BEGIN
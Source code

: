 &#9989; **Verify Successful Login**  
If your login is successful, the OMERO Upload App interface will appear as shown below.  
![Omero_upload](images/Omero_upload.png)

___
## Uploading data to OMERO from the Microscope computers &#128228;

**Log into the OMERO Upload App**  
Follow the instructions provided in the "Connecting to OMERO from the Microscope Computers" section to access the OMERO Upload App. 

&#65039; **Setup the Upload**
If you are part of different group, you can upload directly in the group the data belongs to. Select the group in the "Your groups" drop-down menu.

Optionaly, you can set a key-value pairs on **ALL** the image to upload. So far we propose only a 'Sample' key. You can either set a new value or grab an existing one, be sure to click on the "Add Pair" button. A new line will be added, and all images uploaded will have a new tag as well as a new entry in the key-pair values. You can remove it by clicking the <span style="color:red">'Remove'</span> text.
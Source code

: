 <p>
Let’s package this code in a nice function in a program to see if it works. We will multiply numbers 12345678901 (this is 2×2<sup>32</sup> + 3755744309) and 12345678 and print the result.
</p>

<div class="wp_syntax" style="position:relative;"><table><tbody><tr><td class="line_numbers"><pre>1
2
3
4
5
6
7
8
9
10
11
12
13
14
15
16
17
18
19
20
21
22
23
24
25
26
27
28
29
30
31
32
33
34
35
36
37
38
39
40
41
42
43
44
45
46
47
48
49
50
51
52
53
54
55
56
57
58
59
END
Work task: Write each line above out exactly.

Exercise result:
Source code

: &#9989; **Verify Successful Login**  
If your login is successful, the OMERO Upload App interface will appear as shown below.  
![Omero_upload](images/Omero_upload.png)

___
## Uploading data to OMERO from the Microscope computers &#128228;

**Log into the OMERO Upload App**  
Follow the instructions provided in the "Connecting to OMERO from the Microscope Computers" section to access the OMERO Upload App. 

&#65039; **Setup the Upload**
If you are part of different group, you can upload directly in the group the data belongs to. Select the group in the "Your groups" drop-down menu.

Optionaly, you can set a key-value pairs on **ALL** the image to upload. So far we propose only a 'Sample' key. You can either set a new value or grab an existing one, be sure to click on the "Add Pair" button. A new line will be added, and all images uploaded will have a new tag as well as a new entry in the key-pair values. You can remove it by clicking the <span style="color:red">'Remove'</span> text.
Source code

: <p>
Let’s package this code in a nice function in a program to see if it works. We will multiply numbers 12345678901 (this is 2×2<sup>32</sup> + 3755744309) and 12345678 and print the result.
</p>

<div class="wp_syntax" style="position:relative;"><table><tbody><tr><td class="line_numbers"><pre>1
2
3
4
5
6
7
8
9
10
11
12
13
14
15
16
17
18
19
20
21
22
23
24
25
26
27
28
29
30
31
32
33
34
35
36
37
38
39
40
41
42
43
44
45
46
47
48
49
50
51
52
53
54
55
56
57
58
59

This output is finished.